What you have to do: Lines containing the word "Start" are the ones to copy from the records below.

[Source texts of formatted documents]
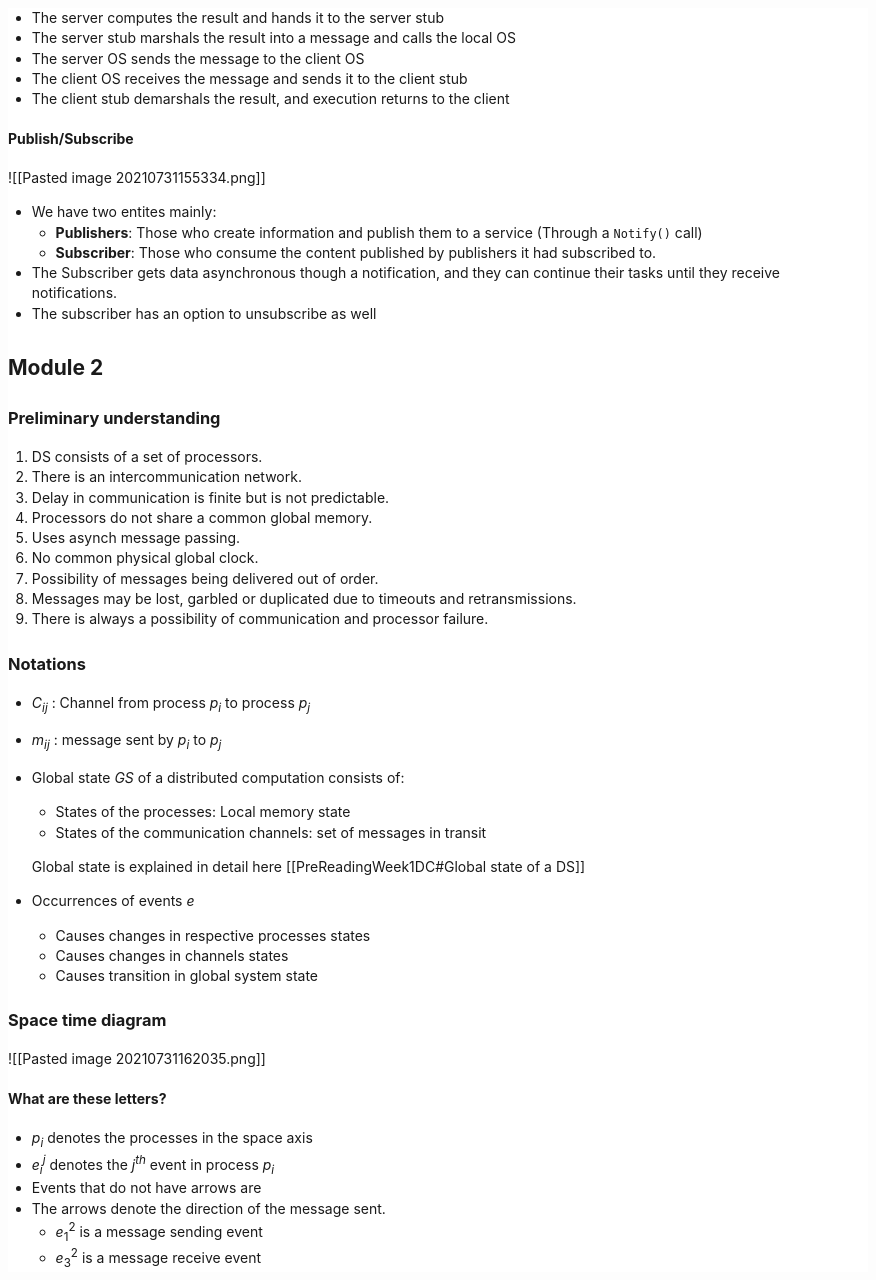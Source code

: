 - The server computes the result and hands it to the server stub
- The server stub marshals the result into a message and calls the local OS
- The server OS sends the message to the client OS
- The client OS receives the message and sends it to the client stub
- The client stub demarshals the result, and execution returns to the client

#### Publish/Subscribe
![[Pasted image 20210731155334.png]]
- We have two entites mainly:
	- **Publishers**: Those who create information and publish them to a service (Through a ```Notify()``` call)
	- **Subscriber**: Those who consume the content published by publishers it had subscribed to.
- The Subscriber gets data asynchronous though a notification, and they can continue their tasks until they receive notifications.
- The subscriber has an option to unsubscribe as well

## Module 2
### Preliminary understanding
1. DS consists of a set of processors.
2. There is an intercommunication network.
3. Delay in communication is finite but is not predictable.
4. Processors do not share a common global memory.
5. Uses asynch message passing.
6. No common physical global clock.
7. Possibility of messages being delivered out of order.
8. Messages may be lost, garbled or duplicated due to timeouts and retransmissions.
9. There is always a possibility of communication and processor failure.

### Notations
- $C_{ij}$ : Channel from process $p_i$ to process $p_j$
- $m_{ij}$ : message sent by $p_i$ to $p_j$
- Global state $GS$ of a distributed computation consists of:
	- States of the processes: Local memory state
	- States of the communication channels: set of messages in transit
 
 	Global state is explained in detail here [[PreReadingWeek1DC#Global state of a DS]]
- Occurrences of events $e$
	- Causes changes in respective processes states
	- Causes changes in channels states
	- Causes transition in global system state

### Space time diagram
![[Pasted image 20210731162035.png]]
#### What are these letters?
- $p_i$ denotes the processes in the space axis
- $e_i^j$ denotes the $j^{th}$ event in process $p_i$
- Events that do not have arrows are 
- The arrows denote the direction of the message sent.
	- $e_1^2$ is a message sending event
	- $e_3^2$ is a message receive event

---

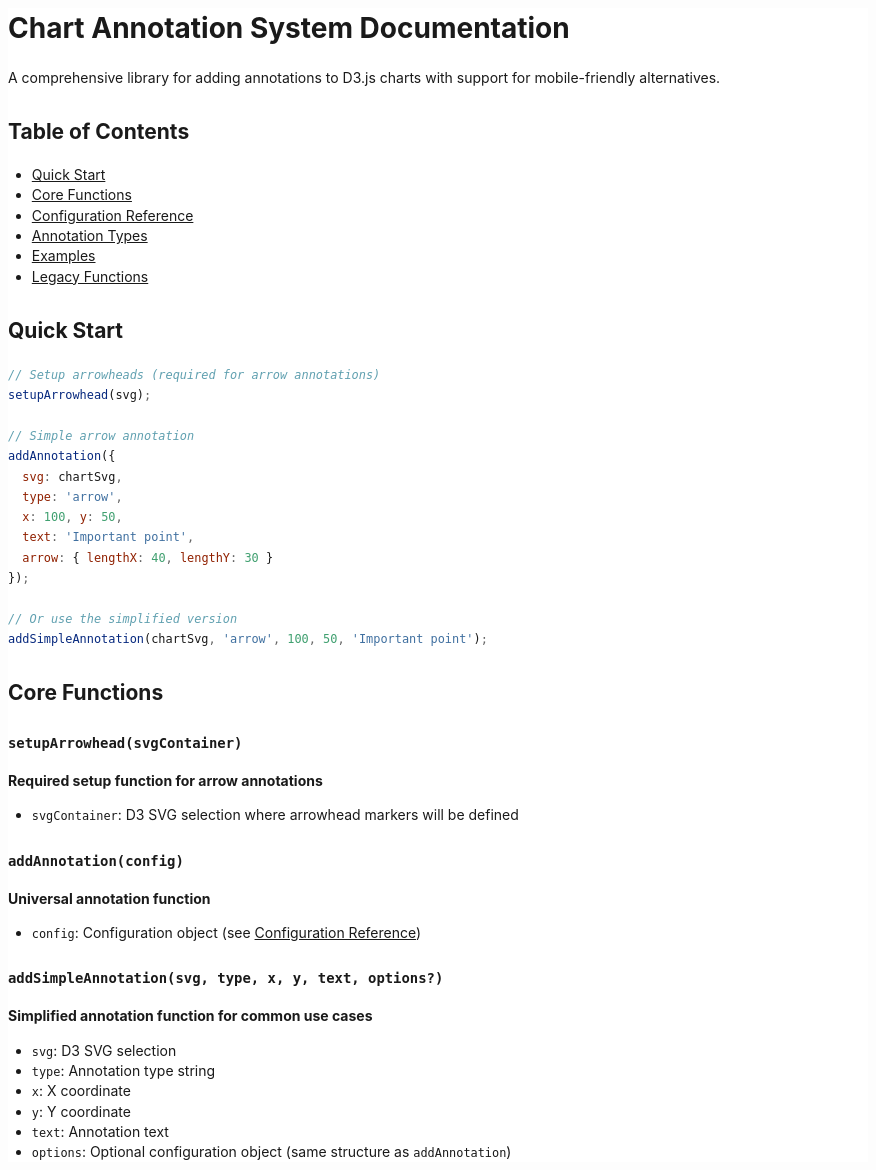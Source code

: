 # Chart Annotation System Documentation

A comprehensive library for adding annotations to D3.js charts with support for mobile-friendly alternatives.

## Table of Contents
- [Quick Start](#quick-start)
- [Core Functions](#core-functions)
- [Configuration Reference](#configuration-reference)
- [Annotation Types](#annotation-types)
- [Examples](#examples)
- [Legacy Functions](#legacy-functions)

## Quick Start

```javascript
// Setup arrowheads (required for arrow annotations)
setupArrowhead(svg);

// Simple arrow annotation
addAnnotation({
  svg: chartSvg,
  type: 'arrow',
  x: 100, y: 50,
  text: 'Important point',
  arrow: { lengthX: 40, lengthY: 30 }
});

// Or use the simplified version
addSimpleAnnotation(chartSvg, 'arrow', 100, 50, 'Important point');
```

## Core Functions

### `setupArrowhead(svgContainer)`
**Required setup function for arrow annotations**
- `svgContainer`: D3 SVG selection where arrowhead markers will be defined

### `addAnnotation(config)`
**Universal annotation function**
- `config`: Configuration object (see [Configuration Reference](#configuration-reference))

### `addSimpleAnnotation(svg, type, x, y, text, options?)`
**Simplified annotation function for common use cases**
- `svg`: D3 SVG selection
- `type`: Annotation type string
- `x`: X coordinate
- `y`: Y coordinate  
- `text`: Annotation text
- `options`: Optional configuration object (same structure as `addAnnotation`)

Answer section:
- [Quick Start](#quick-start)
## Quick Start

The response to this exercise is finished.